[Records drawn from a dataset]
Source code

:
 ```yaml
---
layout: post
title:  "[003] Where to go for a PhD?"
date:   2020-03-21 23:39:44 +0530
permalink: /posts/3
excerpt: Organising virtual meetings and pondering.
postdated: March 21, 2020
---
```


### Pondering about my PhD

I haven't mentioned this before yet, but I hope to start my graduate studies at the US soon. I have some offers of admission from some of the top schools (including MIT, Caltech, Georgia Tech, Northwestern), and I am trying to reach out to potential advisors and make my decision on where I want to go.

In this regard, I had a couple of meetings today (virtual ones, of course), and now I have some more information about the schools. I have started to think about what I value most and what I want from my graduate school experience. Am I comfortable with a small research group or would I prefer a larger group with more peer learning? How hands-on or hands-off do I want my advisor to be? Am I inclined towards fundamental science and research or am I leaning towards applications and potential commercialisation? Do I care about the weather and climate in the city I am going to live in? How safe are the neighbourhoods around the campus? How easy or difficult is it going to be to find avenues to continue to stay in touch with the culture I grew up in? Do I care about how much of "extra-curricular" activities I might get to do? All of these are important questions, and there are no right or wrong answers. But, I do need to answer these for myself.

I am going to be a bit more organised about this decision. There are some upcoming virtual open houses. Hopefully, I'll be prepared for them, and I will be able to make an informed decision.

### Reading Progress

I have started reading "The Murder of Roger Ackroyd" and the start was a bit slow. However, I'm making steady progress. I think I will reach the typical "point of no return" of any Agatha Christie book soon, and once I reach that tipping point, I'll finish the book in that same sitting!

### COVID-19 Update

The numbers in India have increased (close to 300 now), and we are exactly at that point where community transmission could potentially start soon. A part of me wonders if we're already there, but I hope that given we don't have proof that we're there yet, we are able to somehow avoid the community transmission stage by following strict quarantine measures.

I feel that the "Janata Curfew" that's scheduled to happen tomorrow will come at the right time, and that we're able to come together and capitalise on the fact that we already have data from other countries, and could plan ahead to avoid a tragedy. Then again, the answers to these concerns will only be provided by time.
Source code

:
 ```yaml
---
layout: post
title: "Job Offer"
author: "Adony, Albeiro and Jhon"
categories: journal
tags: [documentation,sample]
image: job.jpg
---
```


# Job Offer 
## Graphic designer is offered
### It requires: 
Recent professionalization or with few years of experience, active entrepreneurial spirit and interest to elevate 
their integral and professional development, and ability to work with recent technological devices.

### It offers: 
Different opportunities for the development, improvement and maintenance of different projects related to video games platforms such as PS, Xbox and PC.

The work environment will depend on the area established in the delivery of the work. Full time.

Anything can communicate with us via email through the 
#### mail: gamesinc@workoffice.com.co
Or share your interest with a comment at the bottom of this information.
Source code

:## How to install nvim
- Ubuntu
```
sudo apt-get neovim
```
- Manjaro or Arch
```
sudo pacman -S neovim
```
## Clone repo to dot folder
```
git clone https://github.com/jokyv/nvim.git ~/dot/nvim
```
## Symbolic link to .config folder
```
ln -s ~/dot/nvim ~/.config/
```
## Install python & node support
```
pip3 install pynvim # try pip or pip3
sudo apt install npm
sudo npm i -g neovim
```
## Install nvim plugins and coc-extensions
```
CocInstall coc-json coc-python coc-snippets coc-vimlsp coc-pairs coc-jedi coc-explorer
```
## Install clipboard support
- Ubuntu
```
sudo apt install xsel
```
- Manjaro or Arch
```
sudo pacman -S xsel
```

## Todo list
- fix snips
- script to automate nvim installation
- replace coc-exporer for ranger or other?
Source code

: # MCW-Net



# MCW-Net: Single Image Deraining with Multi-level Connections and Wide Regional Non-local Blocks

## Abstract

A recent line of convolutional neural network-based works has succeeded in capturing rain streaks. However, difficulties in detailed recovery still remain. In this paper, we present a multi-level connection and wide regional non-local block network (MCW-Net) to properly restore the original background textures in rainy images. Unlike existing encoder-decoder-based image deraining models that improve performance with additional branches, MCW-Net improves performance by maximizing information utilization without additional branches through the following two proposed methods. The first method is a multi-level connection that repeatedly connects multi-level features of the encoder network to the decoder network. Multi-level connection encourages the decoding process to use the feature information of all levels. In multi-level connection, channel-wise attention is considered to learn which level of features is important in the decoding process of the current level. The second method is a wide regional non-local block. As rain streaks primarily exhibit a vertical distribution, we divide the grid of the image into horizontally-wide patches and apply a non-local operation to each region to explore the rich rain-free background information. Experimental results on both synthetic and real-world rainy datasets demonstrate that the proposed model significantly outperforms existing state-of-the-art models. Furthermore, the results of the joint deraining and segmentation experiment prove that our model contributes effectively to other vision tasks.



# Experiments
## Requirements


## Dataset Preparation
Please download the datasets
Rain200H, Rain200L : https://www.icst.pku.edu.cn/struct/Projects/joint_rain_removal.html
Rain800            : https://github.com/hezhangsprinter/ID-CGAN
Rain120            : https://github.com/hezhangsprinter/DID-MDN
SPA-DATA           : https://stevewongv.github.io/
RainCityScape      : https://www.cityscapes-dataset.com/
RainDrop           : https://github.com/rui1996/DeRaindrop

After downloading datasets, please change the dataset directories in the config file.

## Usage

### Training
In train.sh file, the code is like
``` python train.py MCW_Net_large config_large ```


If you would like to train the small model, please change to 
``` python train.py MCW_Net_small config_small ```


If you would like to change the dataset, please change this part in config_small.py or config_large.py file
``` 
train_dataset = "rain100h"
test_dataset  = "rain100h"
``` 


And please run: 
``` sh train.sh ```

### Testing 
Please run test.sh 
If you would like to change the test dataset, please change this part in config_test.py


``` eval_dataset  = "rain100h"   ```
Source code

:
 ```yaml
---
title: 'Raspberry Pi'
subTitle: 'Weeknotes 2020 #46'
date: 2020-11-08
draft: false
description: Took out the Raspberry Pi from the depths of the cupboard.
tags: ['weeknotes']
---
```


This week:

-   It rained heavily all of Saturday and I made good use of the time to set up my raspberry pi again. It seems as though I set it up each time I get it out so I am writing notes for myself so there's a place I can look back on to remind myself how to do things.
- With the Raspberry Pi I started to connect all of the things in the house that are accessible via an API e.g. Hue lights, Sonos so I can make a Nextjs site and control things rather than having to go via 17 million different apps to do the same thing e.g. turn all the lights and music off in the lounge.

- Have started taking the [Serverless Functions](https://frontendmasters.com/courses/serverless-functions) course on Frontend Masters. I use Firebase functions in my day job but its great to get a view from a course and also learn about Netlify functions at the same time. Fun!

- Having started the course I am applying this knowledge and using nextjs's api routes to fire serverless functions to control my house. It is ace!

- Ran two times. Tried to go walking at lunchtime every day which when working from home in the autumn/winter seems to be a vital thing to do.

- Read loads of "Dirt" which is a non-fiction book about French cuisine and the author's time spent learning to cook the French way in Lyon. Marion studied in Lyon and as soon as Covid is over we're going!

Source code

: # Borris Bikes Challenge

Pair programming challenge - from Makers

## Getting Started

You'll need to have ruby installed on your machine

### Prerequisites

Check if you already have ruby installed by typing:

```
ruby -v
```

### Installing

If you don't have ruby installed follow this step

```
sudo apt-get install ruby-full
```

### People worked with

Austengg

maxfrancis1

WHAT IS REQUIRED:
Report, from the entries above, each line where "support" is found.

EXERCISE ANSWER:
## Install python & node support
## Install clipboard support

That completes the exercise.